# Record excerpts
---*---
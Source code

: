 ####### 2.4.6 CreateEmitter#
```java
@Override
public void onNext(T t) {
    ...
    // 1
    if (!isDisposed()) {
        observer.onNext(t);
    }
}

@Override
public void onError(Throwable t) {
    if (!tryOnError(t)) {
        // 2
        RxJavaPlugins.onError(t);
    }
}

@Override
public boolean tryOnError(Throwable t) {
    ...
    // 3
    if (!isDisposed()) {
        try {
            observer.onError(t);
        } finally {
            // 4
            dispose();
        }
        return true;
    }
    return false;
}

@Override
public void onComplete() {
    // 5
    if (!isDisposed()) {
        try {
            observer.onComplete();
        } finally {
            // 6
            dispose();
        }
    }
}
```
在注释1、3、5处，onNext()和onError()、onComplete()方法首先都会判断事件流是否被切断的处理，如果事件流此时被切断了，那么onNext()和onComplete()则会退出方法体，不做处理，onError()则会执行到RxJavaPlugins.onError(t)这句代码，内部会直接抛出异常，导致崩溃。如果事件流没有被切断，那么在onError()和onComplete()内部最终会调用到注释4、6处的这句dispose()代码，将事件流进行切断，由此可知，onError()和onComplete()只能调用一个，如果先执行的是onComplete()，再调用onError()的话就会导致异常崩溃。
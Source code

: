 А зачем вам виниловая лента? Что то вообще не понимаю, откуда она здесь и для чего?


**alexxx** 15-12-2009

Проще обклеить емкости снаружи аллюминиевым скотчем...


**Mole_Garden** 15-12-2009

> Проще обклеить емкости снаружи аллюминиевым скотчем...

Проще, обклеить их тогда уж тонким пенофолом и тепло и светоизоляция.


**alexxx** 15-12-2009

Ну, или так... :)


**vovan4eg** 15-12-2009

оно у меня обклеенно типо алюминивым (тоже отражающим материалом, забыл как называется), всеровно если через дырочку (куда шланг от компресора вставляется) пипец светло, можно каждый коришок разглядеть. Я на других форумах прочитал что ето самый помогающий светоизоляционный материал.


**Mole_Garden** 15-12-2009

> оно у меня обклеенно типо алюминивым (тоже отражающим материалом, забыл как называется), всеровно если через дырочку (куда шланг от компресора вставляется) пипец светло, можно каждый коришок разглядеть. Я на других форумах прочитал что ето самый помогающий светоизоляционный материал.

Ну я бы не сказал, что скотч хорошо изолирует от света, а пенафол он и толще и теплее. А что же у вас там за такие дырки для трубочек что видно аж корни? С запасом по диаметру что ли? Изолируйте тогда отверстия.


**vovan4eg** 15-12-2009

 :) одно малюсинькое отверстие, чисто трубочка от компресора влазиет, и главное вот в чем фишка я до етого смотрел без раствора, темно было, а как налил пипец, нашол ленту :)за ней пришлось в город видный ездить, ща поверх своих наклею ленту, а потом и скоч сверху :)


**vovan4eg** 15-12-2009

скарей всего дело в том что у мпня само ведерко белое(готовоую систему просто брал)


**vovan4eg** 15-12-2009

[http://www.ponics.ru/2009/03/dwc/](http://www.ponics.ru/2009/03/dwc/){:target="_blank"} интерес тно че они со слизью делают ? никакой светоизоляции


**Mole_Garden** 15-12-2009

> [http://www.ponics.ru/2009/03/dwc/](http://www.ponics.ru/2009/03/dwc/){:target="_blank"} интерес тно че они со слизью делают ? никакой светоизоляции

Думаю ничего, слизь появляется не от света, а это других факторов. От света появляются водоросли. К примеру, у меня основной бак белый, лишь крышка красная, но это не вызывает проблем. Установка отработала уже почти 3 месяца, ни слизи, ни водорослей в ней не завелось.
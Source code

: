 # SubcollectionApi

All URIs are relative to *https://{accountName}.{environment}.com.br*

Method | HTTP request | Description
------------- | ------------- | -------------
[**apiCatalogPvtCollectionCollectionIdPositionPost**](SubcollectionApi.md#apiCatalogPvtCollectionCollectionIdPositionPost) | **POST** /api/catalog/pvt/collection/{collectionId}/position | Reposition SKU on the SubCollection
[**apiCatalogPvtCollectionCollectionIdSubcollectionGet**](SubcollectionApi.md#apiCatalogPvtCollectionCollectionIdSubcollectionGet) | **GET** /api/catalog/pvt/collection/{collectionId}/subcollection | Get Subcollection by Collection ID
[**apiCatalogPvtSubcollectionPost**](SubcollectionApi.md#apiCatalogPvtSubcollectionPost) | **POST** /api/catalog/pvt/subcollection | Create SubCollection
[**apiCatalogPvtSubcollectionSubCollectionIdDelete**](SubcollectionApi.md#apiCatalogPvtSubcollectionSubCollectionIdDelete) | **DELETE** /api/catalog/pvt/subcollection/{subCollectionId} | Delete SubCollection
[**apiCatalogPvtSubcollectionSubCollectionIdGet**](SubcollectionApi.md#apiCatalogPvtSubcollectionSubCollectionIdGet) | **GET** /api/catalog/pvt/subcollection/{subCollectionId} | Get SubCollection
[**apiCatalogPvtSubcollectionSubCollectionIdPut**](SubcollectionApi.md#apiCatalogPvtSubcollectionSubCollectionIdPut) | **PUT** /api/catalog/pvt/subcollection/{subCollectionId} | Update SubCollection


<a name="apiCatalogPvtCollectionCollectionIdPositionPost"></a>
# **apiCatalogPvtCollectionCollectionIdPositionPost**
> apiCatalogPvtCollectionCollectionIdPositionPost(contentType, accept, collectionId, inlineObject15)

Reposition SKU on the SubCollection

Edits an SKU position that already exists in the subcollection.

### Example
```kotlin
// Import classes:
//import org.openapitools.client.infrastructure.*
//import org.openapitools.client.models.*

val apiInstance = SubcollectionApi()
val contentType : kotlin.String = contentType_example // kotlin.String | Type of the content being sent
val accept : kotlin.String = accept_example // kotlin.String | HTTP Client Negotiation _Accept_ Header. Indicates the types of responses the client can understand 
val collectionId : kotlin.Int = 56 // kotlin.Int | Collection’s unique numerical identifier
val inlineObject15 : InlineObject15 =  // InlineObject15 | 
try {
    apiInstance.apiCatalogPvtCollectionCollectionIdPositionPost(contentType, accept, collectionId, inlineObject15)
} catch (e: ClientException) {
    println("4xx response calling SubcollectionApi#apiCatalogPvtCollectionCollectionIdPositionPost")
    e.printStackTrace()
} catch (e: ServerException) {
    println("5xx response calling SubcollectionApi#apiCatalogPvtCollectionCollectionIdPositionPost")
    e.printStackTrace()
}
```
---*---
# Your instructions
Could you print the material above once more, exactly as it stands?

# Result for this task
Source code

: ####### 2.4.6 CreateEmitter#
```java
@Override
public void onNext(T t) {
    ...
    // 1
    if (!isDisposed()) {
        observer.onNext(t);
    }
}

@Override
public void onError(Throwable t) {
    if (!tryOnError(t)) {
        // 2
        RxJavaPlugins.onError(t);
    }
}

@Override
public boolean tryOnError(Throwable t) {
    ...
    // 3
    if (!isDisposed()) {
        try {
            observer.onError(t);
        } finally {
            // 4
            dispose();
        }
        return true;
    }
    return false;
}

@Override
public void onComplete() {
    // 5
    if (!isDisposed()) {
        try {
            observer.onComplete();
        } finally {
            // 6
            dispose();
        }
    }
}
```
在注释1、3、5处，onNext()和onError()、onComplete()方法首先都会判断事件流是否被切断的处理，如果事件流此时被切断了，那么onNext()和onComplete()则会退出方法体，不做处理，onError()则会执行到RxJavaPlugins.onError(t)这句代码，内部会直接抛出异常，导致崩溃。如果事件流没有被切断，那么在onError()和onComplete()内部最终会调用到注释4、6处的这句dispose()代码，将事件流进行切断，由此可知，onError()和onComplete()只能调用一个，如果先执行的是onComplete()，再调用onError()的话就会导致异常崩溃。
Source code

: А зачем вам виниловая лента? Что то вообще не понимаю, откуда она здесь и для чего?


**alexxx** 15-12-2009

Проще обклеить емкости снаружи аллюминиевым скотчем...


**Mole_Garden** 15-12-2009

> Проще обклеить емкости снаружи аллюминиевым скотчем...

Проще, обклеить их тогда уж тонким пенофолом и тепло и светоизоляция.


**alexxx** 15-12-2009

Ну, или так... :)


**vovan4eg** 15-12-2009

оно у меня обклеенно типо алюминивым (тоже отражающим материалом, забыл как называется), всеровно если через дырочку (куда шланг от компресора вставляется) пипец светло, можно каждый коришок разглядеть. Я на других форумах прочитал что ето самый помогающий светоизоляционный материал.


**Mole_Garden** 15-12-2009

> оно у меня обклеенно типо алюминивым (тоже отражающим материалом, забыл как называется), всеровно если через дырочку (куда шланг от компресора вставляется) пипец светло, можно каждый коришок разглядеть. Я на других форумах прочитал что ето самый помогающий светоизоляционный материал.

Ну я бы не сказал, что скотч хорошо изолирует от света, а пенафол он и толще и теплее. А что же у вас там за такие дырки для трубочек что видно аж корни? С запасом по диаметру что ли? Изолируйте тогда отверстия.


**vovan4eg** 15-12-2009

 :) одно малюсинькое отверстие, чисто трубочка от компресора влазиет, и главное вот в чем фишка я до етого смотрел без раствора, темно было, а как налил пипец, нашол ленту :)за ней пришлось в город видный ездить, ща поверх своих наклею ленту, а потом и скоч сверху :)


**vovan4eg** 15-12-2009

скарей всего дело в том что у мпня само ведерко белое(готовоую систему просто брал)


**vovan4eg** 15-12-2009

[http://www.ponics.ru/2009/03/dwc/](http://www.ponics.ru/2009/03/dwc/){:target="_blank"} интерес тно че они со слизью делают ? никакой светоизоляции


**Mole_Garden** 15-12-2009

> [http://www.ponics.ru/2009/03/dwc/](http://www.ponics.ru/2009/03/dwc/){:target="_blank"} интерес тно че они со слизью делают ? никакой светоизоляции

Думаю ничего, слизь появляется не от света, а это других факторов. От света появляются водоросли. К примеру, у меня основной бак белый, лишь крышка красная, но это не вызывает проблем. Установка отработала уже почти 3 месяца, ни слизи, ни водорослей в ней не завелось.
Source code

: # SubcollectionApi

All URIs are relative to *https://{accountName}.{environment}.com.br*

Method | HTTP request | Description
------------- | ------------- | -------------
[**apiCatalogPvtCollectionCollectionIdPositionPost**](SubcollectionApi.md#apiCatalogPvtCollectionCollectionIdPositionPost) | **POST** /api/catalog/pvt/collection/{collectionId}/position | Reposition SKU on the SubCollection
[**apiCatalogPvtCollectionCollectionIdSubcollectionGet**](SubcollectionApi.md#apiCatalogPvtCollectionCollectionIdSubcollectionGet) | **GET** /api/catalog/pvt/collection/{collectionId}/subcollection | Get Subcollection by Collection ID
[**apiCatalogPvtSubcollectionPost**](SubcollectionApi.md#apiCatalogPvtSubcollectionPost) | **POST** /api/catalog/pvt/subcollection | Create SubCollection
[**apiCatalogPvtSubcollectionSubCollectionIdDelete**](SubcollectionApi.md#apiCatalogPvtSubcollectionSubCollectionIdDelete) | **DELETE** /api/catalog/pvt/subcollection/{subCollectionId} | Delete SubCollection
[**apiCatalogPvtSubcollectionSubCollectionIdGet**](SubcollectionApi.md#apiCatalogPvtSubcollectionSubCollectionIdGet) | **GET** /api/catalog/pvt/subcollection/{subCollectionId} | Get SubCollection
[**apiCatalogPvtSubcollectionSubCollectionIdPut**](SubcollectionApi.md#apiCatalogPvtSubcollectionSubCollectionIdPut) | **PUT** /api/catalog/pvt/subcollection/{subCollectionId} | Update SubCollection


<a name="apiCatalogPvtCollectionCollectionIdPositionPost"></a>
# **apiCatalogPvtCollectionCollectionIdPositionPost**
> apiCatalogPvtCollectionCollectionIdPositionPost(contentType, accept, collectionId, inlineObject15)

Reposition SKU on the SubCollection

Edits an SKU position that already exists in the subcollection.

### Example
```kotlin
// Import classes:
//import org.openapitools.client.infrastructure.*
//import org.openapitools.client.models.*

val apiInstance = SubcollectionApi()
val contentType : kotlin.String = contentType_example // kotlin.String | Type of the content being sent
val accept : kotlin.String = accept_example // kotlin.String | HTTP Client Negotiation _Accept_ Header. Indicates the types of responses the client can understand 
val collectionId : kotlin.Int = 56 // kotlin.Int | Collection’s unique numerical identifier
val inlineObject15 : InlineObject15 =  // InlineObject15 | 
try {
    apiInstance.apiCatalogPvtCollectionCollectionIdPositionPost(contentType, accept, collectionId, inlineObject15)
} catch (e: ClientException) {
    println("4xx response calling SubcollectionApi#apiCatalogPvtCollectionCollectionIdPositionPost")
    e.printStackTrace()
} catch (e: ServerException) {
    println("5xx response calling SubcollectionApi#apiCatalogPvtCollectionCollectionIdPositionPost")
    e.printStackTrace()
}
```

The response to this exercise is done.